Specifically, it smells like cedar and a cologne so aggressive it’s probably illegal in three countries. I am standing on a velvet pedestal in the middle of the Upper East Side, wearing nothing but my boxer briefs and a layer of cold sweat.
Giovanni, the eighty-year-old master who dressed three popes and my future father-in-law, is gone.
He has retired to a villa in Tuscany. And honestly?
I miss him. Sure, Giovanni used to stab me with pins and tell me I had the "proportions of a vending machine," but compared to his son, the man was a saint.
At least Giovanni gave me espresso before he insulted my deltoids.
In his place is Enzo.
Enzo is thirty, wears a suit that defies the laws of circulation, and is currently looking at me like I’m a pile of medical waste he found on his pristine floor.
"Disgusting," Enzo murmurs.
He’s circling me, holding a tape measure with two fingers like it’s contaminated. He stops at my chest, sighs, and shakes his head.

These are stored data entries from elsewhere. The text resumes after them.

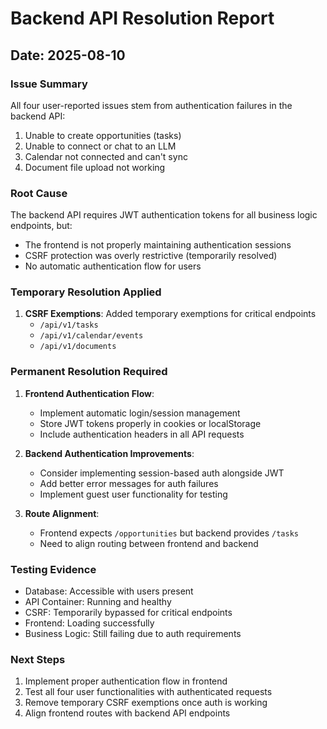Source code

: # Backend API Resolution Report
## Date: 2025-08-10

### Issue Summary
All four user-reported issues stem from authentication failures in the backend API:
1. Unable to create opportunities (tasks)
2. Unable to connect or chat to an LLM
3. Calendar not connected and can't sync
4. Document file upload not working

### Root Cause
The backend API requires JWT authentication tokens for all business logic endpoints, but:
- The frontend is not properly maintaining authentication sessions
- CSRF protection was overly restrictive (temporarily resolved)
- No automatic authentication flow for users

### Temporary Resolution Applied
1. **CSRF Exemptions**: Added temporary exemptions for critical endpoints
   - `/api/v1/tasks`
   - `/api/v1/calendar/events`
   - `/api/v1/documents`

### Permanent Resolution Required
1. **Frontend Authentication Flow**:
   - Implement automatic login/session management
   - Store JWT tokens properly in cookies or localStorage
   - Include authentication headers in all API requests

2. **Backend Authentication Improvements**:
   - Consider implementing session-based auth alongside JWT
   - Add better error messages for auth failures
   - Implement guest user functionality for testing

3. **Route Alignment**:
   - Frontend expects `/opportunities` but backend provides `/tasks`
   - Need to align routing between frontend and backend

### Testing Evidence
- Database: Accessible with users present
- API Container: Running and healthy
- CSRF: Temporarily bypassed for critical endpoints
- Frontend: Loading successfully
- Business Logic: Still failing due to auth requirements

### Next Steps
1. Implement proper authentication flow in frontend
2. Test all four user functionalities with authenticated requests
3. Remove temporary CSRF exemptions once auth is working
4. Align frontend routes with backend API endpoints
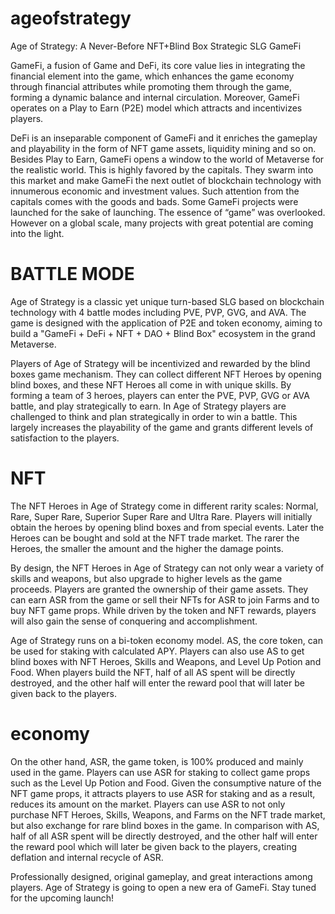 # ageofstrategy

Age of Strategy: A Never-Before NFT+Blind Box Strategic SLG GameFi

GameFi, a fusion of Game and DeFi, its core value lies in integrating the financial element into the game, which enhances the game economy through financial attributes while promoting them through the game, forming a dynamic balance and internal circulation. Moreover, GameFi operates on a Play to Earn (P2E) model which attracts and incentivizes players.

DeFi is an inseparable component of GameFi and it enriches the gameplay and playability in the form of NFT game assets, liquidity mining and so on. Besides Play to Earn, GameFi opens a window to the world of Metaverse for the realistic world. This is highly favored by the capitals. They swarm into this market and make GameFi the next outlet of blockchain technology with innumerous economic and investment values.
Such attention from the capitals comes with the goods and bads. Some GameFi projects were launched for the sake of launching. The essence of “game” was overlooked. However on a global scale, many projects with great potential are coming into the light.

# BATTLE MODE
Age of Strategy is a classic yet unique turn-based SLG based on blockchain technology with 4 battle modes including PVE, PVP, GVG, and AVA. The game is designed with the application of P2E and token economy, aiming to build a "GameFi + DeFi + NFT + DAO + Blind Box" ecosystem in the grand Metaverse.

Players of Age of Strategy will be incentivized and rewarded by the blind boxes game mechanism. They can collect different NFT Heroes by opening blind boxes, and these NFT Heroes all come in with unique skills. By forming a team of 3 heroes, players can enter the PVE, PVP, GVG or AVA battle, and play strategically to earn. In Age of Strategy players are challenged to think and plan strategically in order to win a battle. This largely increases the playability of the game and grants different levels of satisfaction to the players.

# NFT
The NFT Heroes in Age of Strategy come in different rarity scales: Normal, Rare, Super Rare, Superior Super Rare and Ultra Rare. Players will initially obtain the heroes by opening blind boxes and from special events. Later the Heroes can be bought and sold at the NFT trade market. The rarer the Heroes, the smaller the amount and the higher the damage points.

By design, the NFT Heroes in Age of Strategy can not only wear a variety of skills and weapons, but also upgrade to higher levels as the game proceeds. Players are granted the ownership of their game assets. They can earn ASR from the game or sell their NFTs for ASR to join Farms and to buy NFT game props. While driven by the token and NFT rewards, players will also gain the sense of conquering and accomplishment. 

Age of Strategy runs on a bi-token economy model. AS, the core token, can be used for staking with calculated APY. Players can also use AS to get blind boxes with NFT Heroes, Skills and Weapons, and Level Up Potion and Food. When players build the NFT, half of all AS spent will be directly destroyed, and the other half will enter the reward pool that will later be given back to the players.

# economy
On the other hand, ASR, the game token, is 100% produced and mainly used in the game. Players can use ASR for staking to collect game props such as the Level Up Potion and Food. Given the consumptive nature of the NFT game props, it attracts players to use ASR for staking and as a result, reduces its amount on the market. Players can use ASR to not only purchase NFT Heroes, Skills, Weapons, and Farms on the NFT trade market, but also exchange for rare blind boxes in the game.
In comparison with AS, half of all ASR spent will be directly destroyed, and the other half will enter the reward pool which will later be given back to the players, creating deflation and internal recycle of ASR.

Professionally designed, original gameplay, and great interactions among players. Age of Strategy is going to open a new era of GameFi. Stay tuned for the upcoming launch!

"My father was too kind," Enzo whispers. "He called you a vending machine. But this? This is not a vending machine. This is a... how you say... a panic room made of meat."
"I’m a trauma surgeon," I snap, resisting the urge to step off the pedestal and strangle him. "I lift patients. I do chest compressions. It’s called muscle, Enzo. It serves a function. Unlike your shoes."
"It is vulgar," Enzo corrects me, ignoring the jab at his loafers. "It is peasant geometry. You are all obtuse angles. How am I supposed to drape a morning coat over a retaining wall? The fabric, it weeps. It cries for mercy."
He turns away, pressing a hand to his forehead like a tragic heroine in a telenovela.
"I need an espresso. And a Xanax. This torso is a hate crime against tailoring."
He spins back around, glaring at my shoulders.
"My father warned me about you," Enzo whispers, his eyes narrowing. "He said, 'Enzo, beware the Trauma Surgeon. He does not wear the suit; he fights the suit.' And yet, knowing this, I still find myself in terror. You are going to pop a seam during the vows. I can feel it. It will be a tragedy."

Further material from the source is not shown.